Scalar product

The scalar product is defined between two vectors and captures the relationship between the magnitude of the vectors and their angle.

The scalar product

The scalar product is defined between two vectors. We denote it as the normal product, the central dot: $\vec{\mathbf{u}} \cdot \vec{\mathbf{v}}$. The result of a scalar product is a real number, not a vector. If we have two vectors $\vec{\mathbf{u}}=(u_1, u_2)$ and $\vec{\mathbf{v}}=(v_1, v_2)$, then their scalar product is equal:

$$\vec{\mathbf{u}}\cdot \vec{\mathbf{v}}=u_1v_1+u_2v_2$$

If at least one of the vectors $\vec{\mathbf{u}}$ and $\vec{\mathbf{v}}$ is zero, we define their product as follows:

$$\vec{\mathbf{u}}\cdot \vec{\mathbf{v}}=0$$

What is the geometric meaning of the scalar product? For the scalar product of two vectors simultaneously, the following holds

$$\vec{\mathbf{u}}\cdot \vec{\mathbf{v}}=|\vec{\mathbf{u}}|\cdot|\vec{\mathbf{v}}|\cdot\cos\alpha,$$

where α represents the magnitude of the angles of these vectors. This formula gives us a simple way to find the magnitude of the angle of the two vectors. If we isolate the cosine from this formula, we get the formula:

$$\cos\alpha=\frac{\vec{\mathbf{u}}\cdot \vec{\mathbf{v}}}{|\vec{\mathbf{u}}|\cdot|\vec{\mathbf{v}}|}=\frac{u_1v_1+u_2v_2}{\sqrt{u_1^2+u_2^2}\cdot\sqrt{v_1^2+v_2^2}}$$

The formula holds in the plane. If we are moving in space, we need to add another dimension. At this point, we can draw the geometric meaning of the scalar product.

If we scalarly multiply the vectors $\vec{\mathbf{u}}$ and $\vec{\mathbf{v}}$, then if we divide the result by the length of the vector $\vec{\mathbf{v}}$, we get the length of the line segment AD, which is the magnitude of the projection of the vector $\vec{\mathbf{v}}$ into the direction of the vector $\vec{\mathbf{u}}$.

Testing the right angle

We can use the scalar product to test whether the angle between vectors is equal to $90^{\circ}$. When will the scalar product be zero? If we look at the formula...

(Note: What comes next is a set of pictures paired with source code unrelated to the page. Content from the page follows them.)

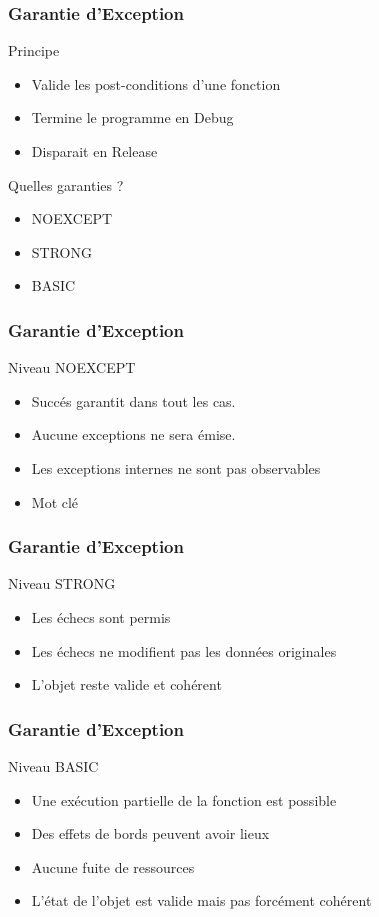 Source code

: \documentclass[svgnames]{beamer}
\begin{document}
\frame
{
  \frametitle{Garantie d'Exception}
  \begin{block}{Principe}
  \begin{itemize}
  \item Valide les \alert{post-conditions} d'une fonction
  \item Termine le programme en Debug
  \item Disparait en Release
  \end{itemize}
  \end{block}
  
  \begin{block}{Quelles garanties ?}
  \begin{itemize}
  \item NOEXCEPT
  \item STRONG 
  \item BASIC
  \end{itemize}
  \end{block}
}


\frame
{
  \frametitle{Garantie d'Exception}
  \begin{block}{Niveau NOEXCEPT}
  \begin{itemize}
  \item Succés garantit dans tout les cas. 
  \item Aucune exceptions ne sera émise. 
  \item Les exceptions internes ne sont pas observables
  \item Mot clé 
  \end{itemize}
  \end{block}

}

\frame
{
  \frametitle{Garantie d'Exception}
  \begin{block}{Niveau STRONG}
  \begin{itemize}
  \item Les échecs sont permis
  \item Les échecs ne modifient pas les données originales
  \item L'objet reste valide et cohérent
  \end{itemize}
  \end{block}
}

\frame
{
  \frametitle{Garantie d'Exception}
  \begin{block}{Niveau BASIC}
  \begin{itemize}
  \item Une exécution partielle de la fonction est possible
  \item Des effets de bords peuvent avoir lieux
  \item Aucune fuite de ressources
  \item L'état de l'objet est valide mais pas forcément cohérent
  \end{itemize}
  \end{block}
}
\end{document}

$$\vec{\mathbf{u}}\cdot \vec{\mathbf{v}}=|\vec{\mathbf{u}}|\cdot|\vec{\mathbf{v}}|\cdot\cos\alpha$$

we find that the product $|\vec{\mathbf{u}}|\cdot|\vec{\mathbf{v}}|$ will probably always be non-zero (we don't define the angle between zero vectors, so we're only dealing with non-zero vectors now). The magnitudes of the vectors will always be positive, and so will their product. The only expression that can bring the whole expression down to zero is the cosine. When is the cosine equal to zero? When the angle is equal to $90^{\circ}$ (or $270^{\circ}$ - but the right angle will be on the other side). So it is true that vectors make a right angle just when their scalar product is zero.

Example: consider the following three vectors: $\vec{\mathbf{u}}_1=(-2, 4), \vec{\mathbf{u}}_2=(2, 1), \vec{\mathbf{u}}_3=(1, 4)$. Which of them are perpendicular to each other? Calculate the scalar product of all vectors in turn: hello

$$\begin{eqnarray} \vec{\mathbf{u}}_1\cdot \vec{\mathbf{u}}_2=-2\cdot2+4\cdot1&=&0\\ \vec{\mathbf{u}}_1\cdot \vec{\mathbf{u}}_3=-2\cdot1+4\cdot4&=&14\\ \vec{\mathbf{u}}_2\cdot \vec{\mathbf{u}}_3=2\cdot1+1\cdot4&=&6 \end{eqnarray}$$

According to the scalar product, there is a right angle only between the vectors $\vec{\mathbf{u}}_1$ and $\vec{\mathbf{u}}_2$. You can see a picture with these vectors:

Let's still try to calculate the angle between the vectors $\vec{\mathbf{u}}_1$ and $\vec{\mathbf{u}}_3$. Simply plug into the formula:

$$\begin{eqnarray} \cos\alpha&=&\frac{-2\cdot1+4\cdot4}{\sqrt{(-2)^2+4^2}\cdot\sqrt{1^2+4^2}}\\ &=&\frac{-2+16}{\sqrt{20}\cdot\sqrt{17}}\\ &=&\frac{14}{\sqrt{340}}\\ &\approx&\frac{14}{18.439} \end{eqnarray}$$

If we calculate the arcus cosine, we get the magnitude of the angle. The result is an angle of approximately the size of $40^{\circ}$.